— RECORDS SHOWN —
—————

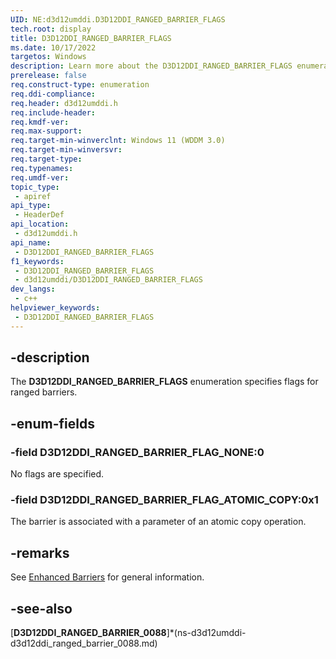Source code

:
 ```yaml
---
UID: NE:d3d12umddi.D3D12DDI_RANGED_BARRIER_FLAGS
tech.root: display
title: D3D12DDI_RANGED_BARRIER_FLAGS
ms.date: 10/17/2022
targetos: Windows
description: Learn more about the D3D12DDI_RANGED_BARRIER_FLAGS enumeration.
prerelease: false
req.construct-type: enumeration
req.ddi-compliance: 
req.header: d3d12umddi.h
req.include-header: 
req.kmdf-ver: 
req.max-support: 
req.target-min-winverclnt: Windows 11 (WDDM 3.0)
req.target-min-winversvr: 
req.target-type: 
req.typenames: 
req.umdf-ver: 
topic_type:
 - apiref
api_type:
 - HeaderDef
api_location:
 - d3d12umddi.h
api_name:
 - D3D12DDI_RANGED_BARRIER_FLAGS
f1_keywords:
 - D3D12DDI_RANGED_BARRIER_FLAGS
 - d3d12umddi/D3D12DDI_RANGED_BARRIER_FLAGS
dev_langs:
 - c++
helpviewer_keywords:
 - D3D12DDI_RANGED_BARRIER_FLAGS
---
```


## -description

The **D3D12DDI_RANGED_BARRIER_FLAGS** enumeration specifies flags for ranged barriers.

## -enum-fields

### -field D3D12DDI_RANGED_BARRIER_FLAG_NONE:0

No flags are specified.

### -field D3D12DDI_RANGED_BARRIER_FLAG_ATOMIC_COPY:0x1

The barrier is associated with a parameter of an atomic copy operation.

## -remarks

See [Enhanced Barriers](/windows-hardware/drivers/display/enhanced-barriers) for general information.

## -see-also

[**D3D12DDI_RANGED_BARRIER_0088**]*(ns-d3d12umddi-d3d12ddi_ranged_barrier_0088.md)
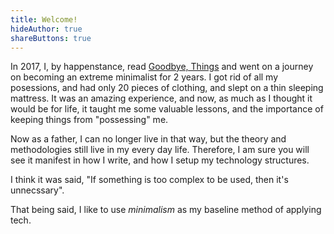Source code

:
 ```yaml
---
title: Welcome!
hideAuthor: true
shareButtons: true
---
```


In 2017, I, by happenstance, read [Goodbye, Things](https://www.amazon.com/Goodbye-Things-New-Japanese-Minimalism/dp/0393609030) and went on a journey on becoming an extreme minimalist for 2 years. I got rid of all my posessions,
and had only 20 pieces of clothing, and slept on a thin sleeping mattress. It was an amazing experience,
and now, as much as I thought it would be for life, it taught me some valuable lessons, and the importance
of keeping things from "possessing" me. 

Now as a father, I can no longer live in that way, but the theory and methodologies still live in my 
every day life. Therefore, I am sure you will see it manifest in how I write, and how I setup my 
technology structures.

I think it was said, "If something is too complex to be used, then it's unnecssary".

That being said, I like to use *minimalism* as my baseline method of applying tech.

—————

Which lines in the data hold the string "enumeration"? Copy each of them.

description: Learn more about the D3D12DDI_RANGED_BARRIER_FLAGS enumeration.
req.construct-type: enumeration
The **D3D12DDI_RANGED_BARRIER_FLAGS** enumeration specifies flags for ranged barriers.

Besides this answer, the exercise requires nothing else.